Raphaela detalha que a principal diferença entre o podcast da Panty Nova em relação às produções da indústria pornográfica é não impor corpo algum. “Em nenhum dos nossos contos damos características físicas. Quando descrevemos personagens, falamos em lindos cabelos curtos ou compridos. Em lindas mulheres altas ou baixas. Não falamos peso, raça, idade etc. Só falamos de mulheres lindas, maravilhosas e gostosas, ou de homens maravilhosos e gostosos. A beleza é subjetiva.” A preocupação com a cultura machista é algo que vem da Panty Nova desde a criação da loja de brinquedos eróticos. “Nada da nossa loja tem o formato fálico. A nossa missão enquanto marca é quebrar o tabu da sexualidade para o público feminino, e um desses tabus é a exploração do corpo ou a ilusão de que a mulher só pode ter prazer com um pênis. Estimulamos a mulher a ser empoderada, a não depender de alguém.”

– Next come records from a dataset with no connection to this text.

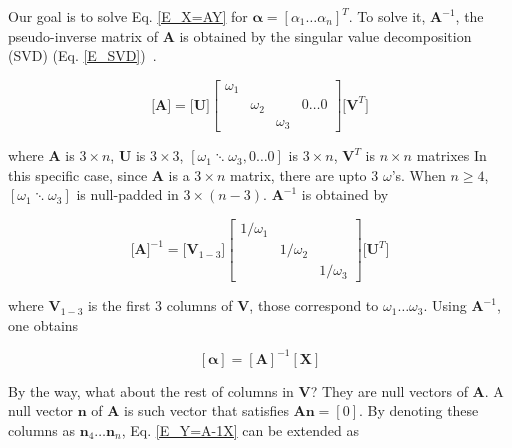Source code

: \documentclass[dvipdfmx,uplatex]{article}
\begin{document}
Our goal is to solve Eq. \ref{E_X=AY} for $ \boldsymbol{\alpha} = [\alpha_1 \ldots \alpha_n]^T $. To solve it, $ \boldsymbol{A}^{-1} $, the pseudo-inverse matrix of $ \boldsymbol{A} $ is obtained by the singular value decomposition (SVD) (Eq. \ref{E_SVD})~\cite{SVD_NRC}.

\begin{equation}
  \label{E_SVD}
  \Bigg[ \boldsymbol{A} \Bigg] =
  \Bigg[ \boldsymbol{U} \Bigg]
  \left[
    \begin{array}{cccc}
      \omega_1 & \\
        & \omega_2 &   &  0 \ldots 0 \\
        &  & \omega_3 &
    \end{array}
  \right]
  \Bigg[ \boldsymbol{V}^T \Bigg]
\end{equation}

\noindent
where $ \boldsymbol{A} $ is $ 3 \times n $,
$ \boldsymbol{U} $ is $ 3 \times 3 $,
$ [\omega_1 \ddots \omega_3, 0 \ldots 0] $ is $ 3 \times n $,
$ \boldsymbol{V}^T $ is $ n \times n $ matrixes
In this specific case, since $ \boldsymbol{A} $ is a $ 3 \times n $ matrix, there are upto 3 $\omega$'s. When $ n \geq 4 $, $ [\omega_1 \ddots \omega_3 ] $ is null-padded in $ 3 \times (n-3) $.
$ \boldsymbol{A}^{-1} $ is obtained by

\begin{equation}
  \Bigg[ \boldsymbol{A} \Bigg]^{-1} =
  \Bigg[ \boldsymbol{V}_{1-3} \Bigg]
  \left[
    \begin{array}{ccc}
      1/\omega_1 & & \\
      & 1/\omega_2 & \\
      & & 1/\omega_3
    \end{array}
  \right]
  \Bigg[ \boldsymbol{U}^T \Bigg]
\end{equation}

\noindent
where $ \boldsymbol{V}_{1-3} $ is the first 3 columns of $ \boldsymbol{V} $, those correspond to $ \omega_1 \ldots \omega_3 $. Using $ \boldsymbol{A}^{-1} $, one obtains

\begin{equation}
  \label{E_Y=A-1X}
  \left[ \boldsymbol{\alpha} \right] =
  \left[ \boldsymbol{A} \right]^{-1}
  \left[ \boldsymbol{X} \right]
\end{equation}

By the way, what about the rest of columns in $ \boldsymbol{V} $? They are null vectors of $ \boldsymbol{A} $. A null vector $\boldsymbol{n}$ of $ \boldsymbol{A}$ is such vector that satisfies $ \boldsymbol{A} \boldsymbol{n} = [0]$. By denoting these columns as $ \boldsymbol{n}_4 \ldots \boldsymbol{n}_n $, Eq. \ref{E_Y=A-1X} can be extended as
\end{document}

Chap ressalta que a principal diferença entre os áudios eróticos do “Tela preta” e as produções da indústria pornográfica está no gênero dos consumidores. “Homens costumam se identificar muito ainda com o pornô visual. As mulheres, não. Antes, não havia alternativa para essas mulheres. O nosso objetivo é excitar e muito as mulheres que nos ouvem. Como um objetivo secundário, aí sim podemos dizer que é ser uma alternativa à indústria pornô.” Além disso, Chap pondera que a masturbação a partir do estímulo da pornografia audiovisual é mais mecânica. “Percebemos que, no áudio, dá para trabalhar mais a imaginação. Você pode desenhar a cena inteira na sua cabeça. A principal diferença entre os áudios eróticos e os vídeos é a intensidade do orgasmo.” Os áudios eróticos podem até não funcionar para muita gente já acostumada ao visual. “Mas, para outras pessoas, sobretudo mulheres, é uma revolução”, acredita Chap.